Thuss’ home used to be in Rep. Patrick McHenry’s neighboring district before redistricting a few years ago, and he said he feels like McHenry has become part of the “Washington machine.”
“I was a county commissioner for 16 years, and you’re supposed to go out and seek out what people want you to do,” Thuss said. “That’s what leadership is, not what one person says in Washington, D.C. What these people say in this room means far more than that.”
Meadows fielded questions during the town hall about Planned Parenthood, the Iran deal, anchor babies, sanctuary cities, Benghazi and more before the topic turned to Boehner.
Keith Oxford, a local constituent, asked Meadows: “What is the best thing for us to do to help Representative Boehner vacate the chair?”
After repeating the question back for the audience, another person yelled out: “Let’s make you the Speaker of the House!”
“There are a lot of people who would be better Speakers than me, but thank you for your question,” Meadows said. “Here’s what I would encourage you to do: Do not let the voice of the American people go unanswered. For me, this was very, very difficult. I’m one of these guys who believes you represent the people who sent you to Washington, D.C., not matter what the cost. The cost could be very grave.”
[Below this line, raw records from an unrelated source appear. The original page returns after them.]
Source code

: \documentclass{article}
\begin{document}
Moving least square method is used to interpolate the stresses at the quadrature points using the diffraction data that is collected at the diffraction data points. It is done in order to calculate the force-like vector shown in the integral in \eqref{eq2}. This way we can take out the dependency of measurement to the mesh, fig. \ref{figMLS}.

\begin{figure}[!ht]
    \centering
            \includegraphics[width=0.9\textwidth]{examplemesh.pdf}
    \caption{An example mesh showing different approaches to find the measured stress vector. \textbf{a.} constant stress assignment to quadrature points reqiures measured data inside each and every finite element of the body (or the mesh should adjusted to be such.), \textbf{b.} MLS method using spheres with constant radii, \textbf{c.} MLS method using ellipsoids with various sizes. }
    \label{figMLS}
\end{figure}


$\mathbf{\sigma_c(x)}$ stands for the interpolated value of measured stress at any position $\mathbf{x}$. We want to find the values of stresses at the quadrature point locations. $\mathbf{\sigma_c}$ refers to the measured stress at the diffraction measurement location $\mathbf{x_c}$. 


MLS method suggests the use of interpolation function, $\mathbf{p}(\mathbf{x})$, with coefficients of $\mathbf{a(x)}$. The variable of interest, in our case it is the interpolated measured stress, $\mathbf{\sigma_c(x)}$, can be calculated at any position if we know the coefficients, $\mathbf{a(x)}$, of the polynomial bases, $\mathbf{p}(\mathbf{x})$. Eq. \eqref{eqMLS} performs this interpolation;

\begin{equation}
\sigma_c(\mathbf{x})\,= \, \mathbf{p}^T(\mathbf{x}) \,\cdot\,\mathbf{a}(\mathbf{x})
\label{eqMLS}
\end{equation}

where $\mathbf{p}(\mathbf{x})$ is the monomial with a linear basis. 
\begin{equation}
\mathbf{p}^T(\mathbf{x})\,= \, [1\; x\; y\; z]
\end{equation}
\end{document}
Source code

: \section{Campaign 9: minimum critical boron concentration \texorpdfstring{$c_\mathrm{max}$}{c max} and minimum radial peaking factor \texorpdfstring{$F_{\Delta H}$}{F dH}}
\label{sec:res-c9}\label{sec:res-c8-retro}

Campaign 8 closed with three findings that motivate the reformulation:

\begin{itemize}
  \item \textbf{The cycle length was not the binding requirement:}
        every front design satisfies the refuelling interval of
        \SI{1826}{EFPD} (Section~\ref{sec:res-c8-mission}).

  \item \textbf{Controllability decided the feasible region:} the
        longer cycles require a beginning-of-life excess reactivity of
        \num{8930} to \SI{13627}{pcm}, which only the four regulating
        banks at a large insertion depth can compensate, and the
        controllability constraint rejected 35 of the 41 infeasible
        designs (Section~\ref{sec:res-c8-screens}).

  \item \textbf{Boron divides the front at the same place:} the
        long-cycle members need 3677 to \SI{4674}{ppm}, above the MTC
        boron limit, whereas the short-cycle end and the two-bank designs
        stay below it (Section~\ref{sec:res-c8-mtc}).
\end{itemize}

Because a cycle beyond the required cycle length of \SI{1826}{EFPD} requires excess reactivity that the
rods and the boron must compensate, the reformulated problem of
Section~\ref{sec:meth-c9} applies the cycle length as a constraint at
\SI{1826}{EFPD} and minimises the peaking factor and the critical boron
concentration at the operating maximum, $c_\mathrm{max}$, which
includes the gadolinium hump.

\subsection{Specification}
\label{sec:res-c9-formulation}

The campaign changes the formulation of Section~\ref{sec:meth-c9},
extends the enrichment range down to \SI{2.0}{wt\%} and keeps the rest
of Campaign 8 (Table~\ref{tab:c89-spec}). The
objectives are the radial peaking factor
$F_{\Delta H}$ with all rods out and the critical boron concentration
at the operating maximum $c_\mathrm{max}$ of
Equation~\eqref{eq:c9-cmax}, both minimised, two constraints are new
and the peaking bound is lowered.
The audience broke out into applause.
“But I also want to say your voice and the voice of so many others here tonight, it’s that Washington, D.C., needs to get the message,” Meadows continued. “They need to get the message that it’s We The People that govern not We The DC that govern. It’s time that we do that, and that message is starting to resonate. Here’s what you can do: Continue to be vocal. There’s times when you speak up that it may not be popular. We keep track of every call that comes in, pro and con, on every issue. I want to encourage you to always call my office, always register with an email, respond to surveys, make sure to let me know because we keep very close track of that. On this particular thing, with the Speaker, it was 99.4 percent that we needed a new direction. That surprised me. We had a few negative calls but most of them weren’t. We need to make sure our voices our heard.”
That’s why Meadows is so dangerous to Boehner: He’s channeling the voice of America on Capitol Hill, a decidedly pro-representative government, anti-Boehner voice, and he’s encouraging his colleagues to join him.